Which lines of the entries below run from the one holding "- **Spawn > Single Burst**" to the one holding "to spawn. The", inclusive? Set down exactly those lines and no others.

__INPUT FOR THIS TASK__:

------------

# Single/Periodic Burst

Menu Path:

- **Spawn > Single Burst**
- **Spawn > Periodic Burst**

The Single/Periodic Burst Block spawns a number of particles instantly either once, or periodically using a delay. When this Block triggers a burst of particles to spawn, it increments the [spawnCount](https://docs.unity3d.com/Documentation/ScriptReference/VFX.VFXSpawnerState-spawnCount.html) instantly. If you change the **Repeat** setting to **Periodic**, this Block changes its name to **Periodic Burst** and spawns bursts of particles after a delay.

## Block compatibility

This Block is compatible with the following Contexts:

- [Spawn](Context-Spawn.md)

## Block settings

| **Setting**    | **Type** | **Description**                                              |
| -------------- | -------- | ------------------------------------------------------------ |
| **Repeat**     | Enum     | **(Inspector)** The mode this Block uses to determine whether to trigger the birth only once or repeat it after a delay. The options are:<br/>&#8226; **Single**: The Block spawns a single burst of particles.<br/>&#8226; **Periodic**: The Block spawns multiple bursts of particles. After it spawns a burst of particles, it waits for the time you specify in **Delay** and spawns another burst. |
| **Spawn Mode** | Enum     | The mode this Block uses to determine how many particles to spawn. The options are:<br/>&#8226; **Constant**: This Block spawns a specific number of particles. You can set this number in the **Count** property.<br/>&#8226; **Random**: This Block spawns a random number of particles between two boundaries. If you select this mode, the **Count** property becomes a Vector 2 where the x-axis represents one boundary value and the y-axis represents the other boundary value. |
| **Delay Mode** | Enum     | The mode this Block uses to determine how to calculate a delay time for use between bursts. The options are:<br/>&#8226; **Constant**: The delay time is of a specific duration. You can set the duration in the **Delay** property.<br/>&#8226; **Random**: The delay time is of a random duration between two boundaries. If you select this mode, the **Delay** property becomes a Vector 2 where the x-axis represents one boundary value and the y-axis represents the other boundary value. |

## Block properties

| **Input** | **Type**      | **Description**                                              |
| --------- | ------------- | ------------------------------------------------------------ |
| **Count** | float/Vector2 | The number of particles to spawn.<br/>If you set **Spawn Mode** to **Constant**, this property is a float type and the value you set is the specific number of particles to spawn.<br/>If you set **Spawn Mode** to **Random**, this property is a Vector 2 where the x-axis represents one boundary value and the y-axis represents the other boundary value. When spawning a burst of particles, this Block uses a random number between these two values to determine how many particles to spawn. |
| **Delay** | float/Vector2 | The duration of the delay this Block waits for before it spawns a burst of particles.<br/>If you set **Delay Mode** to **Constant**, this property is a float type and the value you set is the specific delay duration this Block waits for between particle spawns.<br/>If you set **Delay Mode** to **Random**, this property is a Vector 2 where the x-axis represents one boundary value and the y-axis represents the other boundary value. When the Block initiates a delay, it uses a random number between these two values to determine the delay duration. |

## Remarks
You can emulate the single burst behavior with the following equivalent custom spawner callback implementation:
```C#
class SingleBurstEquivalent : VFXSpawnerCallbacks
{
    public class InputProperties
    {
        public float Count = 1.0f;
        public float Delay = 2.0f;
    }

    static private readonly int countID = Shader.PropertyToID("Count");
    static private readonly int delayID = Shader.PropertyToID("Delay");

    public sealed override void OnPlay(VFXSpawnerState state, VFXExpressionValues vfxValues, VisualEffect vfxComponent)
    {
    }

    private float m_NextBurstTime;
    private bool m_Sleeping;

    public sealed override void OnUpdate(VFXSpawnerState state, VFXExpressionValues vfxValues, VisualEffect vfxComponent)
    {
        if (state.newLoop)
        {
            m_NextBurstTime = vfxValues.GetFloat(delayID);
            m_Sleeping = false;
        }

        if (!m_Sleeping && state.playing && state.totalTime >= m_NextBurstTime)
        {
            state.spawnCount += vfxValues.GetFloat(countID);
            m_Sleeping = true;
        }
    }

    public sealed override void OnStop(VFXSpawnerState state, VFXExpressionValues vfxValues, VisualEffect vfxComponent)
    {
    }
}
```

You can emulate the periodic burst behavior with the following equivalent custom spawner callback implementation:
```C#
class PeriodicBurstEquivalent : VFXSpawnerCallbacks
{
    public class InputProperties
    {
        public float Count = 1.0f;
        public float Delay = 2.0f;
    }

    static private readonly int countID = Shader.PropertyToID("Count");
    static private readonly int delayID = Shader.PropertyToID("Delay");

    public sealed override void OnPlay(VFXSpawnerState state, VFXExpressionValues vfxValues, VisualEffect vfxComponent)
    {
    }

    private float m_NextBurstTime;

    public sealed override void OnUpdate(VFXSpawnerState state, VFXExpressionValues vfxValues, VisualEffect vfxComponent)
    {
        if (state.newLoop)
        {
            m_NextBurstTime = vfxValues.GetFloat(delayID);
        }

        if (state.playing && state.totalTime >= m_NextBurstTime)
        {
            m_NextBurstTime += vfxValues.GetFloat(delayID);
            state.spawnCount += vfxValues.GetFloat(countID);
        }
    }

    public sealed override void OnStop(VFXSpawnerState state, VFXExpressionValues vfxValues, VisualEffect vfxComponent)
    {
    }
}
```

------------

__ANSWER BOX__:
- **Spawn > Single Burst**
- **Spawn > Periodic Burst**

The Single/Periodic Burst Block spawns a number of particles instantly either once, or periodically using a delay. When this Block triggers a burst of particles to spawn, it increments the [spawnCount](https://docs.unity3d.com/Documentation/ScriptReference/VFX.VFXSpawnerState-spawnCount.html) instantly. If you change the **Repeat** setting to **Periodic**, this Block changes its name to **Periodic Burst** and spawns bursts of particles after a delay.

## Block compatibility

This Block is compatible with the following Contexts:

- [Spawn](Context-Spawn.md)

## Block settings

| **Setting**    | **Type** | **Description**                                              |
| -------------- | -------- | ------------------------------------------------------------ |
| **Repeat**     | Enum     | **(Inspector)** The mode this Block uses to determine whether to trigger the birth only once or repeat it after a delay. The options are:<br/>&#8226; **Single**: The Block spawns a single burst of particles.<br/>&#8226; **Periodic**: The Block spawns multiple bursts of particles. After it spawns a burst of particles, it waits for the time you specify in **Delay** and spawns another burst. |
| **Spawn Mode** | Enum     | The mode this Block uses to determine how many particles to spawn. The options are:<br/>&#8226; **Constant**: This Block spawns a specific number of particles. You can set this number in the **Count** property.<br/>&#8226; **Random**: This Block spawns a random number of particles between two boundaries. If you select this mode, the **Count** property becomes a Vector 2 where the x-axis represents one boundary value and the y-axis represents the other boundary value. |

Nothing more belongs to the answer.